CE, Ass., 22 oct. 2010, Mme Bleitrach, en l’espèce la loi de lutte contre le handicap impose l’accessibilité des lieux de travail aux handicapés. C’est pourquoi on met aux normes tous les bâtiments publics français. Cette loi prévoit un délai, fixé à 10 ans, la requérante Mme Bleitrach, est une avocate qui souffre d’un handicap moteur et est le plus souvent en fauteuil roulant. Elle travaille au sein de plusieurs tribunaux dont certains n’ont pas été mis aux normes de la loi. En l’espèce le conseil d’Etat va juger que l’absence d’aménagement permettant l’accès des personnes handicapées a causé un préjudice grave et spécial à la requérante et celle-ci doit en être indemnisé. Le délai n’est pas écoulé donc l’Etat n’a pas commis de faute, mais la requérante doit être indemnisée des conditions anormales et spéciales dans laquelle la requérante se trouvait.
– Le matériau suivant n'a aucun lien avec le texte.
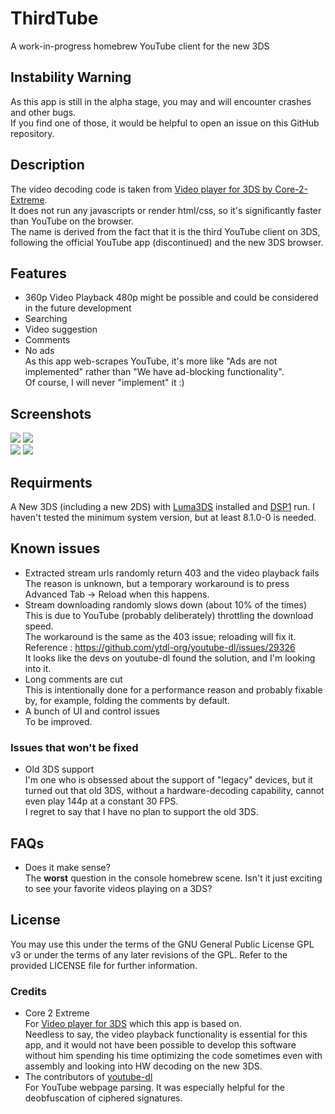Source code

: # ThirdTube

A work-in-progress homebrew YouTube client for the new 3DS  

## Instability Warning

As this app is still in the alpha stage, you may and will encounter crashes and other bugs.  
If you find one of those, it would be helpful to open an issue on this GitHub repository.  

## Description
The video decoding code is taken from [Video player for 3DS by Core-2-Extreme](https://github.com/Core-2-Extreme/Video_player_for_3DS).  
It does not run any javascripts or render html/css, so it's significantly faster than YouTube on the browser.  
The name is derived from the fact that it is the third YouTube client on 3DS, following the official YouTube app (discontinued) and the new 3DS browser.  

## Features

 - 360p Video Playback
   480p might be possible and could be considered in the future development
 - Searching
 - Video suggestion
 - Comments
 - No ads  
   As this app web-scrapes YouTube, it's more like "Ads are not implemented" rather than "We have ad-blocking functionality".  
   Of course, I will never "implement" it :)  

## Screenshots
![](https://github.com/windows-server-2003/ThirdTube/blob/main/screenshots/0.bmp) ![](https://github.com/windows-server-2003/ThirdTube/blob/main/screenshots/1.bmp)  
![](https://github.com/windows-server-2003/ThirdTube/blob/main/screenshots/2.bmp) ![](https://github.com/windows-server-2003/ThirdTube/blob/main/screenshots/3.bmp)  

## Requirments
A New 3DS (including a new 2DS) with [Luma3DS](https://github.com/LumaTeam/Luma3DS) installed and [DSP1](https://github.com/zoogie/DSP1) run.
I haven't tested the minimum system version, but at least 8.1.0-0 is needed.

## Known issues

 - Extracted stream urls randomly return 403 and the video playback fails  
   The reason is unknown, but a temporary workaround is to press Advanced Tab -> Reload when this happens.
 - Stream downloading randomly slows down (about 10% of the times)  
   This is due to YouTube (probably deliberately) throttling the download speed.  
   The workaround is the same as the 403 issue; reloading will fix it.
   Reference : https://github.com/ytdl-org/youtube-dl/issues/29326  
   It looks like the devs on youtube-dl found the solution, and I'm looking into it.  
 - Long comments are cut  
   This is intentionally done for a performance reason and probably fixable by, for example, folding the comments by default.  
 - A bunch of UI and control issues  
   To be improved.  

### Issues that won't be fixed

 - Old 3DS support  
   I'm one who is obsessed about the support of "legacy" devices, but it turned out that old 3DS, without a hardware-decoding capability, cannot even play 144p at a constant 30 FPS.  
   I regret to say that I have no plan to support the old 3DS.  

## FAQs

 - Does it make sense?  
   The **worst** question in the console homebrew scene. Isn't it just exciting to see your favorite videos playing on a 3DS?

## License
You may use this under the terms of the GNU General Public License GPL v3 or under the terms of any later revisions of the GPL. Refer to the provided LICENSE file for further information.

### Credits
* Core 2 Extreme  
  For [Video player for 3DS](https://github.com/Core-2-Extreme/Video_player_for_3DS) which this app is based on.  
  Needless to say, the video playback functionality is essential for this app, and it would not have been possible to develop this software without him spending his time optimizing the code sometimes even with assembly and looking into HW decoding on the new 3DS.
* The contributors of [youtube-dl](https://github.com/ytdl-org/youtube-dl)  
  For YouTube webpage parsing. It was especially helpful for the deobfuscation of ciphered signatures.

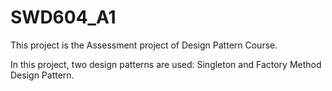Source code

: # SWD604_A1

This project is the Assessment project of Design Pattern Course.

In this project, two design patterns are used: Singleton and Factory Method Design Pattern.
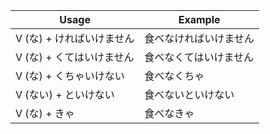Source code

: |Usage|Example|
|-|-|
|V (な) + ければいけません|食べなければいけません|
|V (な) + くてはいけません|食べなくてはいけません|
|V (な) + くちゃいけない|食べなくちゃ|
|V (ない) + といけない|食べないといけない|
|V (な) + きゃ|食べなきゃ|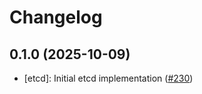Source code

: # Changelog

## 0.1.0 (2025-10-09)

* [etcd]: Initial etcd implementation ([#230](https://github.com/CloudPirates-io/helm-charts/pull/230))
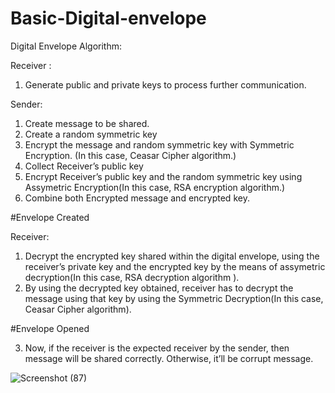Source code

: # Basic-Digital-envelope

Digital Envelope Algorithm:

Receiver :
1.	Generate public and private keys to process further communication.

Sender:
1.	Create message to be shared.
2.	Create a random symmetric key
3.	Encrypt the message and random symmetric key with Symmetric Encryption. (In this case, Ceasar Cipher algorithm.)
4.	Collect Receiver’s public key
5.	Encrypt Receiver’s public key and the random symmetric key using Assymetric Encryption(In this case, RSA encryption algorithm.)
6.	Combine both Encrypted message and encrypted key.

#Envelope Created

Receiver:
1.	Decrypt the encrypted key shared within the digital envelope, using the receiver’s private key and the encrypted key by the means of assymetric decryption(In this case, RSA decryption algorithm ).
2.	By using the decrypted key obtained, receiver has to decrypt the message using that key by using the Symmetric Decryption(In this case, Ceasar Cipher algorithm).

#Envelope Opened

3.	Now, if the receiver is the expected receiver by the sender, then message will be shared correctly. Otherwise, it’ll be corrupt message.



![Screenshot (87)](https://user-images.githubusercontent.com/52231690/100534339-a4878d80-3233-11eb-9628-5ccce9835839.png)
III) La responsabilité pour risque

Renvoie à l’idée selon laquelle la personne qui crée des risques dont la réalisation cause des dommages, doit en être responsable. L’idée c’est que même sans commettre de faute, lorsqu’une personne publique expose les administrés à un danger elle devra indemniser le préjudice qui a découlé de ce danger. La responsabilité pour risque a plusieurs cas de figure :

  • La responsabilité du fait des choses et des méthodes dangereuses ; traditionnellement CE, 28 mars 1919, Reignault-desroziers, l’idée c’est lorsqu’une personne publique exploite ou entrepose des choses dangereuses à proximité de tiers en cas d’accident la personne publique sera responsable sur le fondement de la responsabilité sans faute. C’est dans l’hypothèse où l’administration expose l’administré à des risques anormaux. Responsabilité sans faute du fait de l’usage d’armes à feu, l’Etat peut voir sa responsabilité sans faute engagée, dans l’hypothèse où il est fait usage d’armes à feu compte-tenu du risque que fait encourir aux tiers ces armes. Ici, le préjudice doit être anormal et spécial, et cette jurisprudence sur les armes à feu ne vaut que pour les tiers. CE, Ass. 24 juin 1949, consorts Lecompte.
  • La responsabilité sans faute du fait de l’usage de méthodes dangereuses ; terrain privilégié celui de l’utilisation par l’administration de méthodes libérales de rééducation. CE, sect. 3 fév. 1956, Thouzellier, en l’espèce c’est le problème des dommages causés par des délinquants placés dans des établissements d’éducation ouverts. Mais c’est un risque pour les voisins.
  • La responsabilité pour les collaborateurs occasionnels de l’administration ; l’idée générale est que les personnes qui apportent ponctuellement leur aide à l’exécution du service public, vont bénéficier d’un régime de responsabilité sans faute lorsqu’ils subissent un dommage. Il faut un service public, et une collaboration effective de la victime au service public. Cette collaboration peut être demandée par l’administration, soit elle peut être à l’initiative du collaborateur, mais seulement en cas d’urgente nécessité.
  • La responsabilité du fait des dommages accidentels de travaux publics ; c’est un cas de responsabilité sans faute en cas de dommage causé par un ouvrage public ou par un travail public. C’est un travail exécuté pour le compte d’une personne publique dans un but d’utilité générale. Ce sont aussi les travaux exécutés pour le compte de particuliers mais qui se rattachent à une mission de service public. Si ces travaux publics créent un dommage à un tiers alors ce tiers va bénéficier d’un régime de responsabilité sans faute.
  • La responsabilité du fait des dommages causés par des personnes dont l’administration à la garde ;CE, 11 fév. 2005, GIE AXA courtage, ici c’est finalement une nouvelle manière qu’utilise le juge pour indemniser les dommages causés par les mineurs délinquants. A la charge d’offrir à un mineur délinquant un service d’éducation alors on considère que l’Etat ou la personne publique a la garde de ce mineur. Dès lors tous les dommages causés par ce mineur à un tiers engageront la responsabilité de la personne publique même en l’absence de faute. La seule condition est que le dommage causé soit imputable directement au régime de surveillance, choisi par la personne publique. Le conseil d’Etat a dégagé sa solution en s’inspirant de l’article 1384 du code civil.